Spacy: Tokenizer: -ing contraction parsed incorrectly

Created on 9 Aug 2017 · 7Comments · Source: explosion/spaCy

Spacy doesn't properly tokenize words with contracted '-ing' ending:

import en_core_web_sm
nlp = en_core_web_sm.load()
doc = nlp("I'm lovin' it")
print(doc[1])
# 'm – CORRECT!
print(doc[1].lemma_)
# be – CORRECT!
print(doc[2])
# lovin – INCORRECT!
print(doc[2].lemma_)
# lovin – INCORRECT!
print(doc[2].pos_)
# ADJ – INCORRECT!

Info about spaCy

spaCy version: 1.9.0
Platform: Darwin-16.4.0-x86_64-i386-64bit
Python version: 3.6.2
Installed models: en_core_web_sm

Is there a workaround?

help wanted help wanted (easy) lang / en

Source

Jeiwan

Most helpful comment

@MathiasDesch Thanks so much for taking this on! And yeah, I assume the model likely hasn't seen any of those words during training, so it makes sense that spaCy still gets it wrong.

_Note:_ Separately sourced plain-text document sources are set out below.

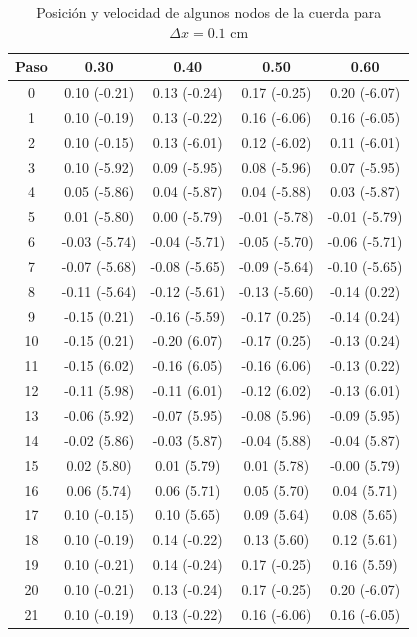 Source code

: \documentclass[11pt]{article}
\begin{document}
\begin{table}[t]
\center
\begin{small}
\begin{tabular}{ c c c c c }
\hline
Paso & 0.30 & 0.40 & 0.50 & 0.60 \\
\hline
\hline
0 & 0.10 (-0.21) & 0.13 (-0.24) & 0.17 (-0.25) & 0.20 (-6.07) \\
1 & 0.10 (-0.19) & 0.13 (-0.22) & 0.16 (-6.06) & 0.16 (-6.05) \\
2 & 0.10 (-0.15) & 0.13 (-6.01) & 0.12 (-6.02) & 0.11 (-6.01) \\
3 & 0.10 (-5.92) & 0.09 (-5.95) & 0.08 (-5.96) & 0.07 (-5.95) \\
4 & 0.05 (-5.86) & 0.04 (-5.87) & 0.04 (-5.88) & 0.03 (-5.87) \\
5 & 0.01 (-5.80) & 0.00 (-5.79) & -0.01 (-5.78) & -0.01 (-5.79) \\
6 & -0.03 (-5.74) & -0.04 (-5.71) & -0.05 (-5.70) & -0.06 (-5.71) \\
7 & -0.07 (-5.68) & -0.08 (-5.65) & -0.09 (-5.64) & -0.10 (-5.65) \\
8 & -0.11 (-5.64) & -0.12 (-5.61) & -0.13 (-5.60) & -0.14 (0.22) \\
9 & -0.15 (0.21) & -0.16 (-5.59) & -0.17 (0.25) & -0.14 (0.24) \\
10 & -0.15 (0.21) & -0.20 (6.07) & -0.17 (0.25) & -0.13 (0.24) \\
11 & -0.15 (6.02) & -0.16 (6.05) & -0.16 (6.06) & -0.13 (0.22) \\
12 & -0.11 (5.98) & -0.11 (6.01) & -0.12 (6.02) & -0.13 (6.01) \\
13 & -0.06 (5.92) & -0.07 (5.95) & -0.08 (5.96) & -0.09 (5.95) \\
14 & -0.02 (5.86) & -0.03 (5.87) & -0.04 (5.88) & -0.04 (5.87) \\
15 & 0.02 (5.80) & 0.01 (5.79) & 0.01 (5.78) & -0.00 (5.79) \\
16 & 0.06 (5.74) & 0.06 (5.71) & 0.05 (5.70) & 0.04 (5.71) \\
17 & 0.10 (-0.15) & 0.10 (5.65) & 0.09 (5.64) & 0.08 (5.65) \\
18 & 0.10 (-0.19) & 0.14 (-0.22) & 0.13 (5.60) & 0.12 (5.61) \\
19 & 0.10 (-0.21) & 0.14 (-0.24) & 0.17 (-0.25) & 0.16 (5.59) \\
\hline
20 & 0.10 (-0.21) & 0.13 (-0.24) & 0.17 (-0.25) & 0.20 (-6.07) \\
\hline
21 & 0.10 (-0.19) & 0.13 (-0.22) & 0.16 (-6.06) & 0.16 (-6.05) \\
\end{tabular}
\end{small}
\caption{Posición y velocidad de algunos nodos de la cuerda para $\Delta{x} = 0.1$ cm }
\label{tab:est_velocidad}
\end{table}
\end{document}
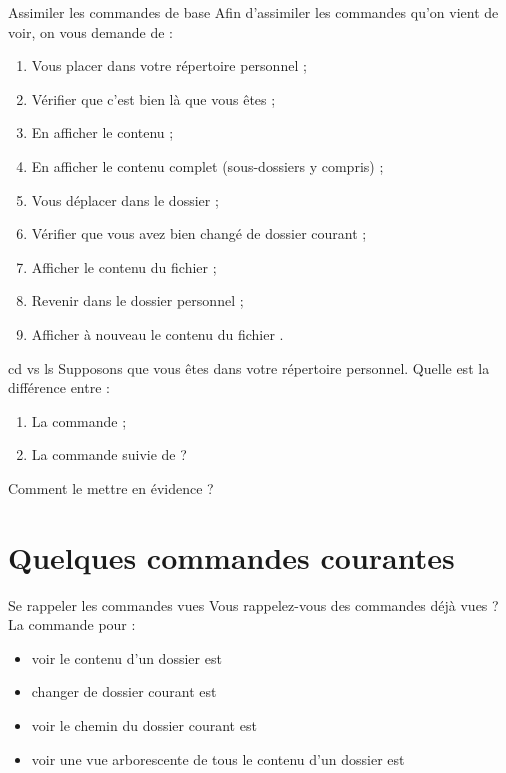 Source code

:\documentclass[a4paper,11pt]{style-esi/td}
\begin{document}
		\begin{Exercice}{Assimiler les commandes de base}
			Afin d'assimiler les commandes qu'on vient de voir,
			on vous demande de :
			\begin{enumerate}
				\item Vous placer dans votre répertoire personnel ;
				\item Vérifier que c'est bien là que vous êtes ;
				\item En afficher le contenu ;
				\item En afficher le contenu complet (sous-dossiers y compris) ;
				\item Vous déplacer dans le dossier  ;
				\item Vérifier que vous avez bien changé de dossier courant ;
				\item Afficher le contenu du fichier  ;
				\item Revenir dans le dossier personnel ;
				\item Afficher à nouveau le contenu du fichier  .
			\end{enumerate}
		\end{Exercice}

		\begin{Exercice}{cd vs ls}
			Supposons que vous êtes dans votre répertoire personnel.
			Quelle est la différence entre :
			\begin{enumerate}
				\item La commande  ;
				\item La commande  suivie de  ?
			\end{enumerate}
			Comment le mettre en évidence ?
		\end{Exercice}			


	\section{Quelques commandes courantes}

		\begin{Exercice}{Se rappeler les commandes vues}		
			Vous rappelez-vous des commandes déjà vues ?
			La commande pour :
			\begin{itemize}
			\item voir le contenu d'un dossier est  
			\item changer de dossier courant est  
			\item voir le chemin du dossier courant est  
			\item voir une vue arborescente de tous le contenu d'un dossier est  
			\end{itemize}
		\end{Exercice}
\end{document}
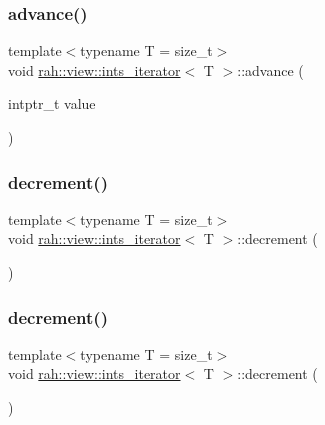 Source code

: \subsubsection{\texorpdfstring{advance()}{advance()}\hspace{0.1cm}{\footnotesize\ttfamily [2/2]}}
{\footnotesize\ttfamily template$<$typename T  = size\+\_\+t$>$ \\
void \mbox{\hyperlink{structrah_1_1view_1_1ints__iterator}{rah\+::view\+::ints\+\_\+iterator}}$<$ T $>$\+::advance (\begin{DoxyParamCaption}\item[{intptr\+\_\+t}]{value }\end{DoxyParamCaption})\hspace{0.3cm}{\ttfamily [inline]}}

\mbox{\label{structrah_1_1view_1_1ints__iterator_a08516717bcf1a7e7569863aa05b19392}} 
\subsubsection{\texorpdfstring{decrement()}{decrement()}\hspace{0.1cm}{\footnotesize\ttfamily [1/2]}}
{\footnotesize\ttfamily template$<$typename T  = size\+\_\+t$>$ \\
void \mbox{\hyperlink{structrah_1_1view_1_1ints__iterator}{rah\+::view\+::ints\+\_\+iterator}}$<$ T $>$\+::decrement (\begin{DoxyParamCaption}{ }\end{DoxyParamCaption})\hspace{0.3cm}{\ttfamily [inline]}}

\mbox{\label{structrah_1_1view_1_1ints__iterator_a08516717bcf1a7e7569863aa05b19392}} 
\subsubsection{\texorpdfstring{decrement()}{decrement()}\hspace{0.1cm}{\footnotesize\ttfamily [2/2]}}
{\footnotesize\ttfamily template$<$typename T  = size\+\_\+t$>$ \\
void \mbox{\hyperlink{structrah_1_1view_1_1ints__iterator}{rah\+::view\+::ints\+\_\+iterator}}$<$ T $>$\+::decrement (\begin{DoxyParamCaption}{ }\end{DoxyParamCaption})\hspace{0.3cm}{\ttfamily [inline]}}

Just as a note, in case people come across this issue later: The best solution – if spaCy absolutely needs to get this right (e.g. if you're analysing marketing slogans or work for McDonalds 😜) – is to post-train the tagger with a few examples. In v2.0, this should be very easy and quick.

ines on 13 Nov 2017

👍2

All 7 comments

Thanks!

honnibal on 9 Aug 2017

Sorry, looks like we forgot to fix this in the tokenizer exceptions for v2.0 – just added it and it will be included in the next model release.

Edit: Going forward, we should probably also solve this for similar words. The variety of -ing words that commonly have this contraction is limited, so including them all in the tokenizer exceptions would be a better solution than defining suffix rules (that may end up causing undesired or unpredictable results).

ines on 9 Nov 2017

I think there is actually not much of words having this contraction commonly. I believe "lovin'" was introduced by Mac Donald a few years ago and stayed until now. This contraction is actually not registered as official ones.

Therefore, I think it might be a solution to assume that it's the only case where it is correct or that this contraction can be made with all 'ing' ending verbs but not to have a list of exceptions. It means making change in the tokenizer. This seems to be doable to have a general rule for it.

MathiasDesch on 9 Nov 2017

👍1

@MathiasDesch Yeah, I agree – the only other common ones I can think of are maybe goin', doin' and havin'... although, if you're working with texts that use these colloquially (and not as part of slogans etc.), the apostrophe is probably also less common. So maybe those forms could be handled in the new norm exceptions, to make sure they receive the same representations as the full forms.

ines on 9 Nov 2017

My PR does not solve the POS related problem though. Lovin' is still predicted as an ADJ

MathiasDesch on 13 Nov 2017

@MathiasDesch Thanks so much for taking this on! And yeah, I assume the model likely hasn't seen any of those words during training, so it makes sense that spaCy still gets it wrong.

ines on 13 Nov 2017

👍2

This thread has been automatically locked since there has not been any recent activity after it was closed. Please open a new issue for related bugs.